Dass ich nicht der Letzte bin, der diesem Wunsche beistimmt, können Sie denken. Ihnen sollte die
Familie des Seligen Alles einhändigen, was der Treffliche sowohl in Scriptis als in Pictis hinterlassen hat
und Sie damit schalten und walten lassen, ganz nach Ihrem Gutdünken, das würde uns hoffentlich von
Zeit zu Zeit eine vortreffliche Frucht verschaffen, die uns ein verwirklichtes: «.Freut Euch des Lebens»
sein müsste. Jedem Andern sollte man aber von Obrigkeit aus verbieten, Hand an dieses Heiligthum zu
legen. Ich hoffe, man werde so gescheid sein, dieses Beides bereits in Zürich veranstaltet zu haben.
Einen Herausgeber von Usteri's Schriften wird’s in Zürich im Wetteifer geben, denn einen bessern
Spekulationsartikel gibt’s für jetzt wohl kaum. Junker Meiss sagt mir, Usteri habe eine Stunde vor seinem
Hinschied in Rapperswyl noch mit Lust dem Abendgesang der dortigen jungen Welt zugehört, sei dann
vergnügt in sein Zimmer zurückgekehrt, sei auf sein Bett gelegen, und habe gesagt: «Mitsingen werd'
ich wohl nicht mehr!» und das seien seine letzten Worte gewesen.

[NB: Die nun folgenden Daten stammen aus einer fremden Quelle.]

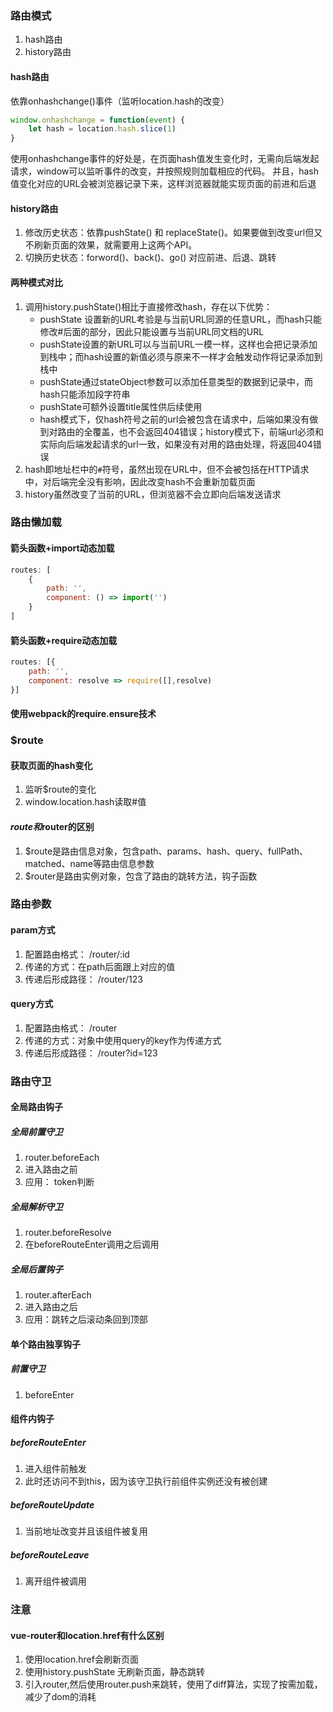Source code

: ### 路由模式
1. hash路由
2. history路由

#### hash路由
依靠onhashchange()事件（监听location.hash的改变）
```js
window.onhashchange = function(event) {
    let hash = location.hash.slice(1)
}
```
使用onhashchange事件的好处是，在页面hash值发生变化时，无需向后端发起请求，window可以监听事件的改变，并按照规则加载相应的代码。
并且，hash值变化对应的URL会被浏览器记录下来，这样浏览器就能实现页面的前进和后退

#### history路由
1. 修改历史状态：依靠pushState() 和 replaceState()。如果要做到改变url但又不刷新页面的效果，就需要用上这两个API。
2. 切换历史状态：forword()、back()、go() 对应前进、后退、跳转

#### 两种模式对比
1. 调用history.pushState()相比于直接修改hash，存在以下优势：
    - pushState 设置新的URL考验是与当前URL同源的任意URL，而hash只能修改#后面的部分，因此只能设置与当前URL同文档的URL
    - pushState设置的新URL可以与当前URL一模一样，这样也会把记录添加到栈中；而hash设置的新值必须与原来不一样才会触发动作将记录添加到栈中
    - pushState通过stateObject参数可以添加任意类型的数据到记录中，而hash只能添加段字符串
    - pushState可额外设置title属性供后续使用
    - hash模式下，仅hash符号之前的url会被包含在请求中，后端如果没有做到对路由的全覆盖，也不会返回404错误；history模式下，前端url必须和实际向后端发起请求的url一致，如果没有对用的路由处理，将返回404错误
2. hash即地址栏中的`#`符号，虽然出现在URL中，但不会被包括在HTTP请求中，对后端完全没有影响，因此改变hash不会重新加载页面
3. history虽然改变了当前的URL，但浏览器不会立即向后端发送请求
### 路由懒加载
#### 箭头函数+import动态加载
```js
routes: [
    {
        path: '',
        component: () => import('')
    }
]
```
#### 箭头函数+require动态加载
```js
routes: [{
    path: '',
    component: resolve => require([],resolve)
}]
```
#### 使用webpack的require.ensure技术


### $route
#### 获取页面的hash变化
1. 监听$route的变化
2. window.location.hash读取#值

#### $route和$router的区别
1. $route是路由信息对象，包含path、params、hash、query、fullPath、matched、name等路由信息参数
2. $router是路由实例对象，包含了路由的跳转方法，钩子函数

### 路由参数
#### param方式
1. 配置路由格式： /router/:id
2. 传递的方式：在path后面跟上对应的值
3. 传递后形成路径： /router/123

#### query方式
1. 配置路由格式： /router
2. 传递的方式：对象中使用query的key作为传递方式
3. 传递后形成路径： /router?id=123

### 路由守卫
#### 全局路由钩子
##### 全局前置守卫 
1. router.beforeEach
2. 进入路由之前
3. 应用： token判断
#####  全局解析守卫
1. router.beforeResolve
2. 在beforeRouteEnter调用之后调用

##### 全局后置钩子
1. router.afterEach
2. 进入路由之后
3. 应用：跳转之后滚动条回到顶部

#### 单个路由独享钩子
##### 前置守卫
1. beforeEnter

#### 组件内钩子
##### beforeRouteEnter
1. 进入组件前触发
2. 此时还访问不到this，因为该守卫执行前组件实例还没有被创建
##### beforeRouteUpdate
1. 当前地址改变并且该组件被复用
##### beforeRouteLeave
1. 离开组件被调用

### 注意
#### vue-router和location.href有什么区别
1. 使用location.href会刷新页面
2. 使用history.pushState 无刷新页面，静态跳转
3. 引入router,然后使用router.push来跳转，使用了diff算法，实现了按需加载，减少了dom的消耗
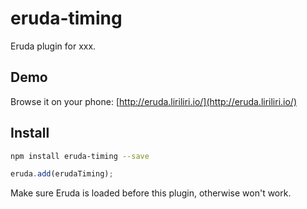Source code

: # eruda-timing

Eruda plugin for xxx.

## Demo

Browse it on your phone: 
[http://eruda.liriliri.io/](http://eruda.liriliri.io/)

## Install

```bash
npm install eruda-timing --save
```

```javascript
eruda.add(erudaTiming);
```

Make sure Eruda is loaded before this plugin, otherwise won't work.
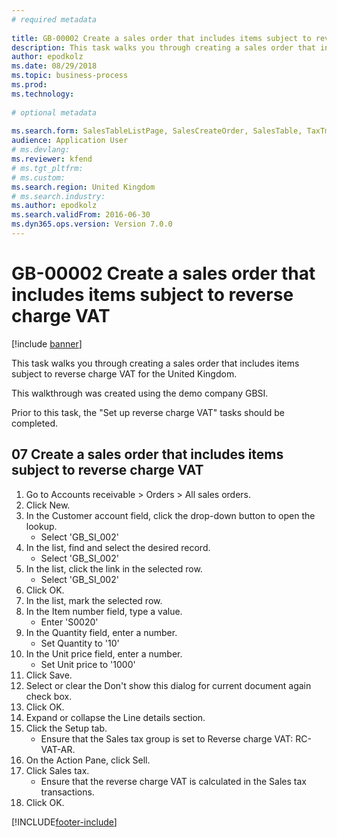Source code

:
 ```yaml
--- 
# required metadata 
 
title: GB-00002 Create a sales order that includes items subject to reverse charge VAT
description: This task walks you through creating a sales order that includes items subject to reverse charge VAT for the United Kingdom. 
author: epodkolz
ms.date: 08/29/2018
ms.topic: business-process 
ms.prod:  
ms.technology:  
 
# optional metadata 
 
ms.search.form: SalesTableListPage, SalesCreateOrder, SalesTable, TaxTmpWorkTrans,  DefaultDashboard   
audience: Application User 
# ms.devlang:  
ms.reviewer: kfend
# ms.tgt_pltfrm:  
# ms.custom:  
ms.search.region: United Kingdom
# ms.search.industry: 
ms.author: epodkolz
ms.search.validFrom: 2016-06-30 
ms.dyn365.ops.version: Version 7.0.0 
---
```

# GB-00002 Create a sales order that includes items subject to reverse charge VAT

[!include [banner](../../includes/banner.md)]

This task walks you through creating a sales order that includes items subject to reverse charge VAT for the United Kingdom. 

This walkthrough was created using the demo company GBSI.

Prior to this task, the "Set up reverse charge VAT" tasks should be completed.


## 07 Create a sales order that includes items subject to reverse charge VAT
1. Go to Accounts receivable > Orders > All sales orders.
2. Click New.
3. In the Customer account field, click the drop-down button to open the lookup.
    * Select 'GB_SI_002'  
4. In the list, find and select the desired record.
    * Select 'GB_SI_002'  
5. In the list, click the link in the selected row.
    * Select 'GB_SI_002'  
6. Click OK.
7. In the list, mark the selected row.
8. In the Item number field, type a value.
    * Enter 'S0020'  
9. In the Quantity field, enter a number.
    * Set Quantity to '10'  
10. In the Unit price field, enter a number.
    * Set Unit price to '1000'  
11. Click Save.
12. Select or clear the Don't show this dialog for current document again check box.
13. Click OK.
14. Expand or collapse the Line details section.
15. Click the Setup tab.
    * Ensure that the Sales tax group is set to Reverse charge VAT: RC-VAT-AR.  
16. On the Action Pane, click Sell.
17. Click Sales tax.
    * Ensure that the reverse charge VAT is calculated in the Sales tax transactions.  
18. Click OK.



[!INCLUDE[footer-include](../../../includes/footer-banner.md)]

Leben Sie wohl, theuerster Freund, und ertragen Sie alle Ihre Leiden und Verluste, wie der Weise,
der sagte: «Gott hat's gegeben, Gott hat's genommen!»
Ganz der Ihrige S. W.

Bern, den 7. November 1827.
Nun sind Sie gewiss mit allen den Ihrigen wieder im Winterquartier im heimischen Beckenhof und
sitzen in warmen Zimmern und liegen Ihren gewohnten Wintergeschäften ob. Herr Schultheiss von Mülinen
hat mir gesagt, er habe Sie besucht, Sie so viel als ganz hergestellt, Ihrer Gemahlin Hebel sehr vermindert
und dieselbe selbst vom besten Aussehen gefunden. Diese Nachrichten waren mir sehr erfreulich, und ich
hoffe, dass die Räthe Ihres geschickten württembergischen Arztes *) auch in der Ferne Sie in der Besserung
erhalten und immer weiter vorwärts bringen werden. Ihre freien Winterstunden werden Sie nun, wie ich
vermuthe, dazu anwenden, Ihres seligen Freundes Usteri Nachlässe in Kunst und Dichtung in Ordnung
zu bringen, um dieselben nach und nach der gebildeten, deutschen Welt zum Geschenk geben zu können.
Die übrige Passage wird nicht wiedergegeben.